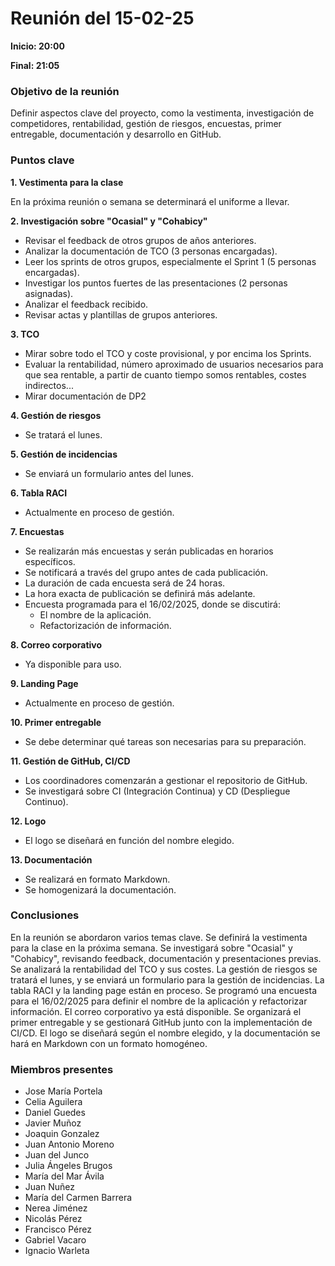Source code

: # Reunión del 15-02-25

**Inicio: 20:00**

**Final: 21:05**

### Objetivo de la reunión

Definir aspectos clave del proyecto, como la vestimenta, investigación de competidores, rentabilidad, gestión de riesgos, encuestas, primer entregable, documentación y desarrollo en GitHub.

### Puntos clave

**1. Vestimenta para la clase**

En la próxima reunión o semana se determinará el uniforme a llevar.

**2. Investigación sobre "Ocasial" y "Cohabicy"**
- Revisar el feedback de otros grupos de años anteriores.
- Analizar la documentación de TCO (3 personas encargadas).
- Leer los sprints de otros grupos, especialmente el Sprint 1 (5 personas encargadas).
- Investigar los puntos fuertes de las presentaciones (2 personas asignadas).
- Analizar el feedback recibido.
- Revisar actas y plantillas de grupos anteriores.

**3. TCO**

- Mirar sobre todo el TCO y coste provisional, y por encima los Sprints.
- Evaluar la rentabilidad, número aproximado de usuarios necesarios para que sea rentable, a partir de cuanto tiempo somos rentables, costes indirectos...
- Mirar documentación de DP2

**4. Gestión de riesgos**

- Se tratará el lunes.

**5. Gestión de incidencias**

- Se enviará un formulario antes del lunes.

**6. Tabla RACI**

- Actualmente en proceso de gestión.

**7. Encuestas**

- Se realizarán más encuestas y serán publicadas en horarios específicos.
- Se notificará a través del grupo antes de cada publicación.
- La duración de cada encuesta será de 24 horas.
- La hora exacta de publicación se definirá más adelante.
- Encuesta programada para el 16/02/2025, donde se discutirá:
    - El nombre de la aplicación.
    - Refactorización de información.

**8. Correo corporativo**

- Ya disponible para uso.

**9. Landing Page**

- Actualmente en proceso de gestión.

**10. Primer entregable**

- Se debe determinar qué tareas son necesarias para su preparación.

**11. Gestión de GitHub, CI/CD**

- Los coordinadores comenzarán a gestionar el repositorio de GitHub.
- Se investigará sobre CI (Integración Continua) y CD (Despliegue Continuo).

**12. Logo**

- El logo se diseñará en función del nombre elegido.

**13. Documentación**

- Se realizará en formato Markdown.
- Se homogenizará la documentación.

### Conclusiones

En la reunión se abordaron varios temas clave. Se definirá la vestimenta para la clase en la próxima semana. Se investigará sobre "Ocasial" y "Cohabicy", revisando feedback, documentación y presentaciones previas. Se analizará la rentabilidad del TCO y sus costes. La gestión de riesgos se tratará el lunes, y se enviará un formulario para la gestión de incidencias. La tabla RACI y la landing page están en proceso. Se programó una encuesta para el 16/02/2025 para definir el nombre de la aplicación y refactorizar información. El correo corporativo ya está disponible. Se organizará el primer entregable y se gestionará GitHub junto con la implementación de CI/CD. El logo se diseñará según el nombre elegido, y la documentación se hará en Markdown con un formato homogéneo.

### Miembros presentes
- Jose María Portela
- Celia Aguilera
- Daniel Guedes
- Javier Muñoz
- Joaquin Gonzalez
- Juan Antonio Moreno
- Juan del Junco
- Julia Ángeles Brugos
- María del Mar Ávila
- Juan Nuñez
- María del Carmen Barrera
- Nerea Jiménez
- Nicolás Pérez
- Francisco Pérez
- Gabriel Vacaro
- Ignacio Warleta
────────────────
The data above should be restated exactly, with its images dropped.

Solution for this problem:
Source code

: # Reunión del 15-02-25

**Inicio: 20:00**

**Final: 21:05**

### Objetivo de la reunión

Definir aspectos clave del proyecto, como la vestimenta, investigación de competidores, rentabilidad, gestión de riesgos, encuestas, primer entregable, documentación y desarrollo en GitHub.

### Puntos clave

**1. Vestimenta para la clase**

En la próxima reunión o semana se determinará el uniforme a llevar.

**2. Investigación sobre "Ocasial" y "Cohabicy"**
- Revisar el feedback de otros grupos de años anteriores.
- Analizar la documentación de TCO (3 personas encargadas).
- Leer los sprints de otros grupos, especialmente el Sprint 1 (5 personas encargadas).
- Investigar los puntos fuertes de las presentaciones (2 personas asignadas).
- Analizar el feedback recibido.
- Revisar actas y plantillas de grupos anteriores.

**3. TCO**

- Mirar sobre todo el TCO y coste provisional, y por encima los Sprints.
- Evaluar la rentabilidad, número aproximado de usuarios necesarios para que sea rentable, a partir de cuanto tiempo somos rentables, costes indirectos...
- Mirar documentación de DP2

**4. Gestión de riesgos**

- Se tratará el lunes.

**5. Gestión de incidencias**

- Se enviará un formulario antes del lunes.

**6. Tabla RACI**

- Actualmente en proceso de gestión.

**7. Encuestas**

- Se realizarán más encuestas y serán publicadas en horarios específicos.
- Se notificará a través del grupo antes de cada publicación.
- La duración de cada encuesta será de 24 horas.
- La hora exacta de publicación se definirá más adelante.
- Encuesta programada para el 16/02/2025, donde se discutirá:
    - El nombre de la aplicación.
    - Refactorización de información.

**8. Correo corporativo**

- Ya disponible para uso.

**9. Landing Page**

- Actualmente en proceso de gestión.

**10. Primer entregable**

- Se debe determinar qué tareas son necesarias para su preparación.

**11. Gestión de GitHub, CI/CD**

- Los coordinadores comenzarán a gestionar el repositorio de GitHub.
- Se investigará sobre CI (Integración Continua) y CD (Despliegue Continuo).

**12. Logo**

- El logo se diseñará en función del nombre elegido.

**13. Documentación**

- Se realizará en formato Markdown.
- Se homogenizará la documentación.

### Conclusiones

En la reunión se abordaron varios temas clave. Se definirá la vestimenta para la clase en la próxima semana. Se investigará sobre "Ocasial" y "Cohabicy", revisando feedback, documentación y presentaciones previas. Se analizará la rentabilidad del TCO y sus costes. La gestión de riesgos se tratará el lunes, y se enviará un formulario para la gestión de incidencias. La tabla RACI y la landing page están en proceso. Se programó una encuesta para el 16/02/2025 para definir el nombre de la aplicación y refactorizar información. El correo corporativo ya está disponible. Se organizará el primer entregable y se gestionará GitHub junto con la implementación de CI/CD. El logo se diseñará según el nombre elegido, y la documentación se hará en Markdown con un formato homogéneo.

### Miembros presentes
- Jose María Portela
- Celia Aguilera
- Daniel Guedes
- Javier Muñoz
- Joaquin Gonzalez
- Juan Antonio Moreno
- Juan del Junco
- Julia Ángeles Brugos
- María del Mar Ávila
- Juan Nuñez
- María del Carmen Barrera
- Nerea Jiménez
- Nicolás Pérez
- Francisco Pérez
- Gabriel Vacaro
- Ignacio Warleta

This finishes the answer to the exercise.